This exercise calls for the whole listing to be given again exactly, without images.

Entries supplied:

■ ■ ■ ■ ■

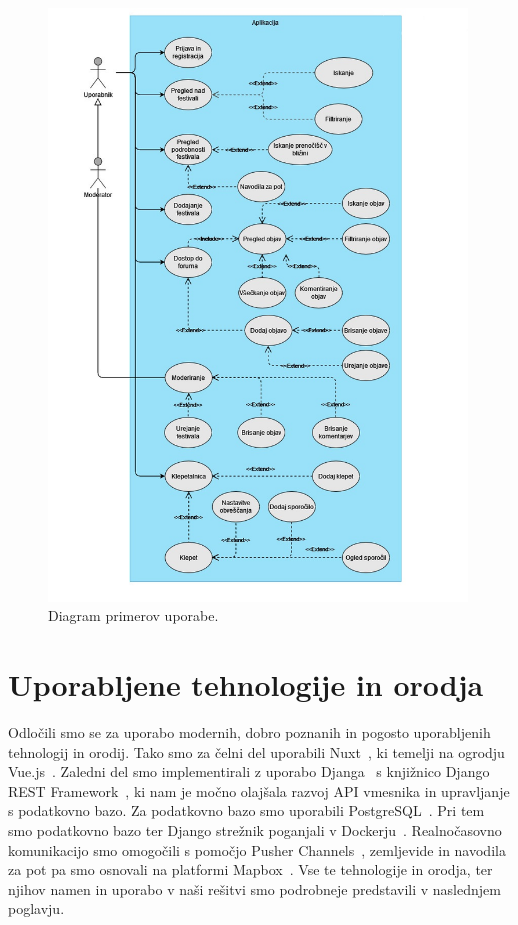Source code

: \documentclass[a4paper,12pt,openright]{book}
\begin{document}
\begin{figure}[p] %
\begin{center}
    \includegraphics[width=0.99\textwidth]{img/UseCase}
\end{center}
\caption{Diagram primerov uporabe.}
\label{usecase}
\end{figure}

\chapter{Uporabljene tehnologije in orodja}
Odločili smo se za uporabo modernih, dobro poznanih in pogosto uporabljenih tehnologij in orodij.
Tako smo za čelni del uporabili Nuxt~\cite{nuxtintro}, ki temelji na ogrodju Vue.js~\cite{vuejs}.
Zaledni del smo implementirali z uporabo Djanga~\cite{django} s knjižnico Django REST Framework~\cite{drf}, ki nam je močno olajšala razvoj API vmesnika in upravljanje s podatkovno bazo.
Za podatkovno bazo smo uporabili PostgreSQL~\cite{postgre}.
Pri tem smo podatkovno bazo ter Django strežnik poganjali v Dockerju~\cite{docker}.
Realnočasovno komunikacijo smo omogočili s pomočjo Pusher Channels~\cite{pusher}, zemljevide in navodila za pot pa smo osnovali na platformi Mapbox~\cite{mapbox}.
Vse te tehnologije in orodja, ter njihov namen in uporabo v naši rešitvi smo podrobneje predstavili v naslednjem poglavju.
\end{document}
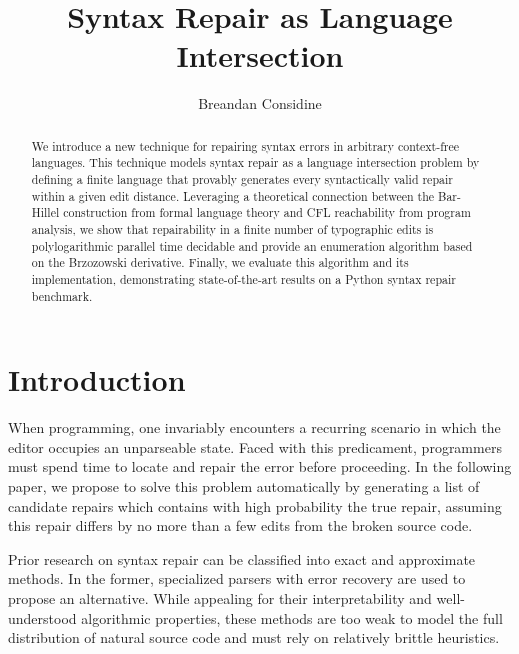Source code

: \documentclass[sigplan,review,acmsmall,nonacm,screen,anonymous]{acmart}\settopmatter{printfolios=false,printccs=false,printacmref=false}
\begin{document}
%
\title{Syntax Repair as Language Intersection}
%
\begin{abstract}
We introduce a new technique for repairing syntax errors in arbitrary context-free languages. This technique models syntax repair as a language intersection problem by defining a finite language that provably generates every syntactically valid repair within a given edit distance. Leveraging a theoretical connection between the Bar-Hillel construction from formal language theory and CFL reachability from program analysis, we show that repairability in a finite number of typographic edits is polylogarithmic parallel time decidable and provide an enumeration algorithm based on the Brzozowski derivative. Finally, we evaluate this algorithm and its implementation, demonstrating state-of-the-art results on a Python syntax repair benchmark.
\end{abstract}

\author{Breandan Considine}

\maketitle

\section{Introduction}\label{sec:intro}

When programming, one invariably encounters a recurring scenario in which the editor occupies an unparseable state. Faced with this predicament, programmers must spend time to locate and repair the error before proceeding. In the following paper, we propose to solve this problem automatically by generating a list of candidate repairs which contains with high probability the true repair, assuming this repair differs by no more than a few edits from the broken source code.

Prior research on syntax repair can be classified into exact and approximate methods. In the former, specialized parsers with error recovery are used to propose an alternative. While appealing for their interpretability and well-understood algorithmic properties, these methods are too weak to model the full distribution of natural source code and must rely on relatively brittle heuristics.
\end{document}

■ ■ ■ ■ ■

Completed exercise:
Source code

: \documentclass[a4paper,12pt,openright]{book}
\begin{document}
\begin{figure}[p] %
\begin{center}
    \includegraphics[width=0.99\textwidth]{img/UseCase}
\end{center}
\caption{Diagram primerov uporabe.}
\label{usecase}
\end{figure}

\chapter{Uporabljene tehnologije in orodja}
Odločili smo se za uporabo modernih, dobro poznanih in pogosto uporabljenih tehnologij in orodij.
Tako smo za čelni del uporabili Nuxt~\cite{nuxtintro}, ki temelji na ogrodju Vue.js~\cite{vuejs}.
Zaledni del smo implementirali z uporabo Djanga~\cite{django} s knjižnico Django REST Framework~\cite{drf}, ki nam je močno olajšala razvoj API vmesnika in upravljanje s podatkovno bazo.
Za podatkovno bazo smo uporabili PostgreSQL~\cite{postgre}.
Pri tem smo podatkovno bazo ter Django strežnik poganjali v Dockerju~\cite{docker}.
Realnočasovno komunikacijo smo omogočili s pomočjo Pusher Channels~\cite{pusher}, zemljevide in navodila za pot pa smo osnovali na platformi Mapbox~\cite{mapbox}.
Vse te tehnologije in orodja, ter njihov namen in uporabo v naši rešitvi smo podrobneje predstavili v naslednjem poglavju.
\end{document}
Source code

: \documentclass[sigplan,review,acmsmall,nonacm,screen,anonymous]{acmart}\settopmatter{printfolios=false,printccs=false,printacmref=false}
\begin{document}
%
\title{Syntax Repair as Language Intersection}
%
\begin{abstract}
We introduce a new technique for repairing syntax errors in arbitrary context-free languages. This technique models syntax repair as a language intersection problem by defining a finite language that provably generates every syntactically valid repair within a given edit distance. Leveraging a theoretical connection between the Bar-Hillel construction from formal language theory and CFL reachability from program analysis, we show that repairability in a finite number of typographic edits is polylogarithmic parallel time decidable and provide an enumeration algorithm based on the Brzozowski derivative. Finally, we evaluate this algorithm and its implementation, demonstrating state-of-the-art results on a Python syntax repair benchmark.
\end{abstract}

\author{Breandan Considine}

\maketitle

\section{Introduction}\label{sec:intro}

When programming, one invariably encounters a recurring scenario in which the editor occupies an unparseable state. Faced with this predicament, programmers must spend time to locate and repair the error before proceeding. In the following paper, we propose to solve this problem automatically by generating a list of candidate repairs which contains with high probability the true repair, assuming this repair differs by no more than a few edits from the broken source code.

Prior research on syntax repair can be classified into exact and approximate methods. In the former, specialized parsers with error recovery are used to propose an alternative. While appealing for their interpretability and well-understood algorithmic properties, these methods are too weak to model the full distribution of natural source code and must rely on relatively brittle heuristics.
\end{document}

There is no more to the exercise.